■ Task details ■
Your reply should hold only the lines from the records below where "storage" occurs.

(Stored data entries)
◆ ◆ ◆ ◆ ◆ ◆ ◆

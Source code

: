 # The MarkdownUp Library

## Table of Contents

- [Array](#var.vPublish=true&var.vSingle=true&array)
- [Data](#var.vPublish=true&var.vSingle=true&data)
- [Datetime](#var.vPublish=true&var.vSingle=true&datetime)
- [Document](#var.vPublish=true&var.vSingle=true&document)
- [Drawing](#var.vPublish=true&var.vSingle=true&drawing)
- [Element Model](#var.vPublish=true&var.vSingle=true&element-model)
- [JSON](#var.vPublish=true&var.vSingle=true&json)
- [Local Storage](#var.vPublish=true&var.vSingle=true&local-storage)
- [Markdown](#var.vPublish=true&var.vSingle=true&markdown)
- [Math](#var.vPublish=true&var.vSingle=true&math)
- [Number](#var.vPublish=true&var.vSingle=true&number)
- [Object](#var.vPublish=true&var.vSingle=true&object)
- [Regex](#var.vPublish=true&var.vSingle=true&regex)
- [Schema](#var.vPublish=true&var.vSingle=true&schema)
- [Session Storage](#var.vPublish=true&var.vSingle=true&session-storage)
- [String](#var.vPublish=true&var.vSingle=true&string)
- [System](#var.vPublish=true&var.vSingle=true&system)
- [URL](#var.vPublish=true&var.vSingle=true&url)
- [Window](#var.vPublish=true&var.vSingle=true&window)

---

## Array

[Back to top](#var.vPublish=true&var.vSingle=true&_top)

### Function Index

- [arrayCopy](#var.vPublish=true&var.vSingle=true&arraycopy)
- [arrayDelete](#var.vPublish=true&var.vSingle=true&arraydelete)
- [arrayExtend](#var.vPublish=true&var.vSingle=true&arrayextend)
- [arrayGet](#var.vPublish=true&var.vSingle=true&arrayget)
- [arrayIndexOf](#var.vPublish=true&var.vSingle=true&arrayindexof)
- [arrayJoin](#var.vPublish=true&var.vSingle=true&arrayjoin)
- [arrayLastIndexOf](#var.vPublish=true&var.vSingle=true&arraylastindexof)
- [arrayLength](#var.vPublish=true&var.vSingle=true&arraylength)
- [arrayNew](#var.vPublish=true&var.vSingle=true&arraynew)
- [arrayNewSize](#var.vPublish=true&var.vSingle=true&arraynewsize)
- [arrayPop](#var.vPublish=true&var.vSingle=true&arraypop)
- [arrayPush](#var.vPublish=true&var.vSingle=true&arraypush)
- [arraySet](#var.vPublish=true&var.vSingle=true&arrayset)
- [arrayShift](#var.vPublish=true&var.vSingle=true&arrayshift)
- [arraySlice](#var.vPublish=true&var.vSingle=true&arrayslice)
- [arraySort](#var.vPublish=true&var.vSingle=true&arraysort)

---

◆ ◆ ◆ ◆ ◆ ◆ ◆

■ Exercise answer ■
- [Local Storage](#var.vPublish=true&var.vSingle=true&local-storage)
- [Session Storage](#var.vPublish=true&var.vSingle=true&session-storage)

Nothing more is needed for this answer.